Das Thema findet immer wieder seinen Einzug in die Öffentlichkeit. Viele Waldbesitzer klagen, dass eine natürliche Verjüngung ihres Waldes kaum möglich ist aufgrund des hohen Wildverbisses. Auch möchten immer mehr Menschen ihre Rechte im Wald wahrnehmen wie zum Beispiel die Erholungsfunktion oder Lernfunktion. Doch auch die Wildtiere haben das Recht auf ihren Lebensraum. Um diese Ansprüche in Einklang zu bringen, ist überlegtes Wildtiermanagement nötig. 
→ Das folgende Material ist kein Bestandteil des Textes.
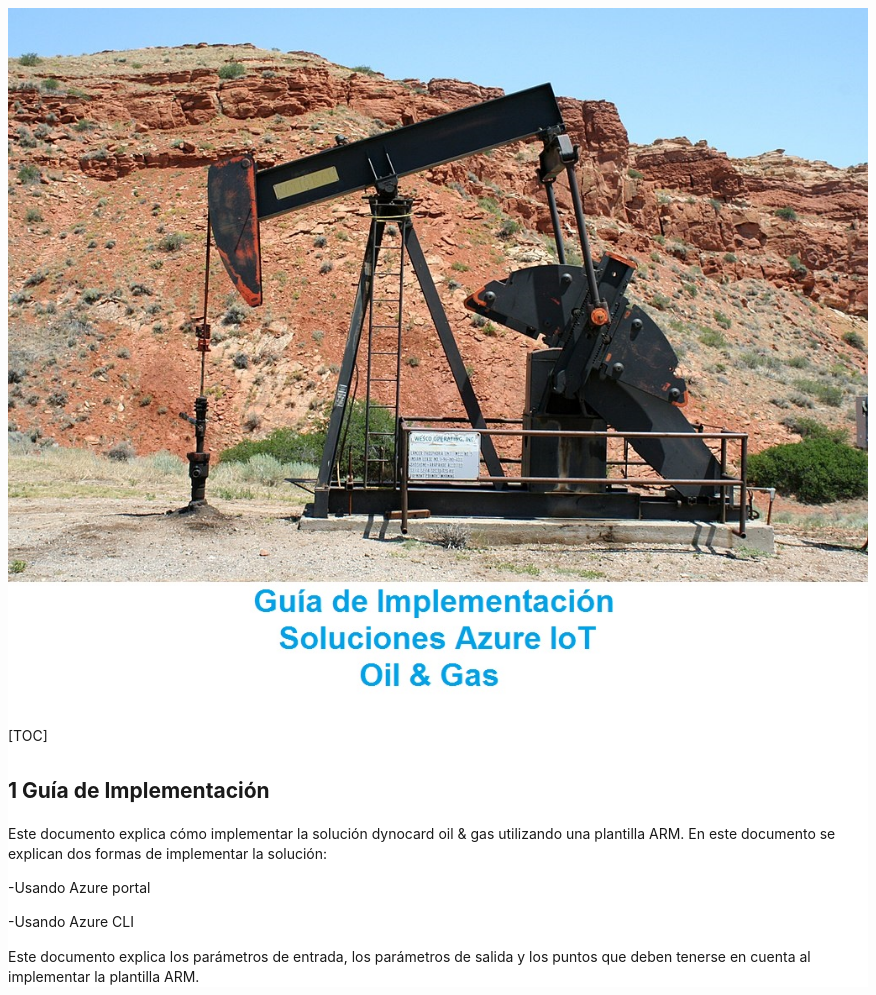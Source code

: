 ![Oil & Gas - Guía de Implementación](https://github.com/DJuanes/dynocard/blob/master/imagenes/oil%26gas-deployment.jpg "Michael C. Rygel / CC BY-SA (https://creativecommons.org/licenses/by-sa/3.0)")




[TOC]



## 1 Guía de Implementación
Este documento explica cómo implementar la solución dynocard oil & gas utilizando una plantilla ARM. En este documento se explican dos formas de implementar la solución:

-Usando Azure portal

-Usando Azure CLI

Este documento explica los parámetros de entrada, los parámetros de salida y los puntos que deben tenerse en cuenta al implementar la plantilla ARM.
Für den Wald und die Waldbesitzer steht die Walderhaltung im Vordergrund und auch die Sicherung der Biodiversität. Dies wird durch ein Übermaß an Wild im Wald bedroht, da die Nahrung für das Wild irgendwo herkommen muss. In Österreich wurden im Jagdjahr 2017/2018 285.718 Rehe erlegt, sowie 1.190.724 Rehe im gleichen Jagdjahr im Nachbarland Deutschland. Da aber Millionen Rehe unsere Wälder bevölkern, ist es kein Wunder, dass die Verjüngung im Wald nicht besonders gut vorankommt. Außerdem ist das Rehwild ein Konzentratselektierer, der „Feinschmecker“ unter dem Wild, und ist relativ wählerisch mit seiner Nahrungsaufnahme. Häufig frisst es Kräuter, Gräser, Sträucher, Stauden, sowie Früchte, Knospen und Pilze. Trotz dieser anspruchsvollen Nahrung kommt das Rehwild bei uns sehr häufig vor, da es an den Lebensraum angepasst und ein Kulturfolger ist. 
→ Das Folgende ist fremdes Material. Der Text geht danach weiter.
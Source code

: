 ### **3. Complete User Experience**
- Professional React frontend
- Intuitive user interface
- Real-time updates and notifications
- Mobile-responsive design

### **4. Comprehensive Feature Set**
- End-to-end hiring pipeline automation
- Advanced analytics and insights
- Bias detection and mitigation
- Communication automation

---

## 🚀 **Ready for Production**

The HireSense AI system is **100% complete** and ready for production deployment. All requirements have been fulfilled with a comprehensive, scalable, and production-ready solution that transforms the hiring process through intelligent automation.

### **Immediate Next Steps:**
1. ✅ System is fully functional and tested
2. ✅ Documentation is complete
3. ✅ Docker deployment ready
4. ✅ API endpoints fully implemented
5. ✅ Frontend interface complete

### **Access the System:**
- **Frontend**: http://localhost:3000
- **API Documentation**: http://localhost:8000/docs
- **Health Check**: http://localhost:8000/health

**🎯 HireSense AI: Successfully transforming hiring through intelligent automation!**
Da so viel Wild im Wald lebt und dieses auch satt werden möchte, kann durch eine zu hohe Wilddichte ein ganzes Waldstück entmischt werden. Dadurch können die verschiedensten Schutzfunktionen des Waldes in Mitleidenschaft geraten. Weiter schwierig zu bewerten ist die Biodiversität und ihre Beeinträchtigung durch den Wildverbiss. Die Biodiversität im Wald ist natürlich nicht nur durch die verschiedensten Baumarten geprägt, jedoch auch durch die zahlreichen unterschiedlichen Pflanzen- und Tierarten.
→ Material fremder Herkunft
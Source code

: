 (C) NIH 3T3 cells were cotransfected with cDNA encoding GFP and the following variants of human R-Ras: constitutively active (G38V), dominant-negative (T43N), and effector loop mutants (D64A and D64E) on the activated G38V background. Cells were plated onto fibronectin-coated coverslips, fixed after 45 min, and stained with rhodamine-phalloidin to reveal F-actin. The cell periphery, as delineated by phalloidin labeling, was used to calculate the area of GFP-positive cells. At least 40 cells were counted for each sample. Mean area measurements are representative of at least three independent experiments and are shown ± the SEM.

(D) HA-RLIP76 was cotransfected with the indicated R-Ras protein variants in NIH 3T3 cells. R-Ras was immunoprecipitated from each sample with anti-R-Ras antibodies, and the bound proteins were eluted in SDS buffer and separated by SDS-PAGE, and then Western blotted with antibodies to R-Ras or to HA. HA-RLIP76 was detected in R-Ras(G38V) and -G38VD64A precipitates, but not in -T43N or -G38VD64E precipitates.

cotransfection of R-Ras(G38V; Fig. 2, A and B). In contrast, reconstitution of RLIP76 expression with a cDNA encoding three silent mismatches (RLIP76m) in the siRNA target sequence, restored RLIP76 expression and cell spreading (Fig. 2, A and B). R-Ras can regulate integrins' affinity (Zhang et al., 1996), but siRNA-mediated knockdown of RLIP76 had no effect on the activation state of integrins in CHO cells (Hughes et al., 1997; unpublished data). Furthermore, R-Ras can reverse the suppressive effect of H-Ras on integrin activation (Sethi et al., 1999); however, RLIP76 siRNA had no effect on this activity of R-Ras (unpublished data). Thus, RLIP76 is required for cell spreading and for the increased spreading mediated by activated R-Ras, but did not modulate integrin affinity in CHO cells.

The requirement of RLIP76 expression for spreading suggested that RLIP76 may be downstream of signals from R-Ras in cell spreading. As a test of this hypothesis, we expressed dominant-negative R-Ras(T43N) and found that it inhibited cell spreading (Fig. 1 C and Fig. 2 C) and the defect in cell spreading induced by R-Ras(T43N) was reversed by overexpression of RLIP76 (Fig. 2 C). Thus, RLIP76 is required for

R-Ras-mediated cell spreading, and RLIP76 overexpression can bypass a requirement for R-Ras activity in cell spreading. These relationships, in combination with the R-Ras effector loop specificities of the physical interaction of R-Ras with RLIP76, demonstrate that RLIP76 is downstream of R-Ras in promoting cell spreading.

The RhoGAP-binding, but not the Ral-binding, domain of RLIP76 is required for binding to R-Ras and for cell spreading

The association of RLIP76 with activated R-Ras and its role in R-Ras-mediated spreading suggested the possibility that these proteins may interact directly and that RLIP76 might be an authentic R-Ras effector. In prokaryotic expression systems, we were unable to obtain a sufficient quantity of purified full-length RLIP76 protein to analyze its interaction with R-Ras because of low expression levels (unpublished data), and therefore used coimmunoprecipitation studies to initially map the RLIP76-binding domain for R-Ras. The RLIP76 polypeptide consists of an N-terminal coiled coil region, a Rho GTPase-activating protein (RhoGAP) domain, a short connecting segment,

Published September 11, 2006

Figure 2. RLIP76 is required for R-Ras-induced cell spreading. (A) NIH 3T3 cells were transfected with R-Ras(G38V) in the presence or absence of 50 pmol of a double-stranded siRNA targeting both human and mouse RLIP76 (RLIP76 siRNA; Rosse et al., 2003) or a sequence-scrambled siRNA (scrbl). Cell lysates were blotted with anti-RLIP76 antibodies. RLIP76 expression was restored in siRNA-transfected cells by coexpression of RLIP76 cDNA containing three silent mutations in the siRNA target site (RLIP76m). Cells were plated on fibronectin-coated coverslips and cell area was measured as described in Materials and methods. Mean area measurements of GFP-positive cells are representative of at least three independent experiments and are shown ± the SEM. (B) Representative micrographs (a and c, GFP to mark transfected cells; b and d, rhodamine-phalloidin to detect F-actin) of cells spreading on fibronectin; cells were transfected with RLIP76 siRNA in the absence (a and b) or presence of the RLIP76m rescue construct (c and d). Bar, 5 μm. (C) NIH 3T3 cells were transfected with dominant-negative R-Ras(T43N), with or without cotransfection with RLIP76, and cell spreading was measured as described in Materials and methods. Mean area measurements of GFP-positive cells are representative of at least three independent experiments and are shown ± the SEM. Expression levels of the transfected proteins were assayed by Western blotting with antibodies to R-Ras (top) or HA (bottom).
Zum Beispiel wirkt sich der Verbiss durch eine zu hohe Schalenwilddichte im Bergwald nachteilig auf dessen Schutzfunktion aus. Auch die Biomasseproduktion sinkt und durch mehrmaligen Verbiss wird früher oder später eine Instabilität und Mortalität der Bäume hervorgerufen. So kann sich ein vitaler Mischwald in Teilen nicht mehr selbst regulieren und verliert nach und nach seine Funktion als Schutzwald. Diese Schutzfunktionen sind der Erosions- und Lawinenschutz, die Wasserrückhaltefunktion und dessen Reinigung. Fehlen diese, da der Wald nicht mehr ganz intakt ist, kann dies Gefahr für die Menschen und Dörfer darstellen.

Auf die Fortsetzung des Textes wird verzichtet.